From the best to  the worst, to the most magical collaborations to the most underhandedly devious, here are 7 co-authored books that you ought to read (or know to avoid!)

Good Omens
A 1990 book, co-written by Terry Pratchett and Neil Gaiman, in which the Antichrist is a scabby-kneed scamp in middle England and Armageddon is going to happen whether he wants it or not. Teaming Pratchett, the comedy Discworld author, and Gaiman, the creator of the Sandman comics, (each blockbuster genre-writers in their own rights) the Good Omens partnership is a collaboration dream team.

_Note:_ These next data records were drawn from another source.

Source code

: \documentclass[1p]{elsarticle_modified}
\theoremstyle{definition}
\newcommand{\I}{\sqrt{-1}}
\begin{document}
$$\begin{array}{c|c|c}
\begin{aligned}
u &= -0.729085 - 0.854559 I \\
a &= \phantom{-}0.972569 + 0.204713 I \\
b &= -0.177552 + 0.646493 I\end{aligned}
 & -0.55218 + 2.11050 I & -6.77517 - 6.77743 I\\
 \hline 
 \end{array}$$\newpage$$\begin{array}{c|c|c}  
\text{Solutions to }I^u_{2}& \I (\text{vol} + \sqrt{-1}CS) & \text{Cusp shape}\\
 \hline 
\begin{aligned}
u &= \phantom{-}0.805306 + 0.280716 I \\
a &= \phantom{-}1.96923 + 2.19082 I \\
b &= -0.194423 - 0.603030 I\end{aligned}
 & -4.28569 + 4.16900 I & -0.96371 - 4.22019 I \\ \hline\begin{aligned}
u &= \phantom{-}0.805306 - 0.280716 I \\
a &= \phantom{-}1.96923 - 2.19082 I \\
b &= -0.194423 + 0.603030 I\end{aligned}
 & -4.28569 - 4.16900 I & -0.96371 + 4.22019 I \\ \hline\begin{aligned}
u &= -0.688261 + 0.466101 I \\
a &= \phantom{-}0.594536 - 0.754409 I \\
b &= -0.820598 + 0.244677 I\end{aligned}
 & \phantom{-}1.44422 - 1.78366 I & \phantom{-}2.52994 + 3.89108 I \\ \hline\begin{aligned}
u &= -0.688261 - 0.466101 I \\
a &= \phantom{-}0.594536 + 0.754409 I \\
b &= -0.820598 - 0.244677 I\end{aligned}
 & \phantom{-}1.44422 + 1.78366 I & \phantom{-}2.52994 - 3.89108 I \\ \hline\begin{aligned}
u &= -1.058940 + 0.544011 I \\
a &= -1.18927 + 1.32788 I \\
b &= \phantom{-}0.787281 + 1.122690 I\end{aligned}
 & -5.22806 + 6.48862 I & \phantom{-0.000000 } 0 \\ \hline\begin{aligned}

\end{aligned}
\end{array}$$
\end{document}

Good Omens features a fairly hefty ensemble cast of characters including the Antichrist and his gang, the last witch in England, the Four Horsemen of the Apocalypse and the angel and demon charged with bringing about Armageddon. This cast allowed Pratchett and Gaiman to divide the work up easily. Apparently, Pratchett wrote most of the Antichrist stuff and Gaiman concentrated on other elements. However, quite understandably, they each took control one another’s characters and, before the end, there were whole sections which neither could honestly lay total claim to.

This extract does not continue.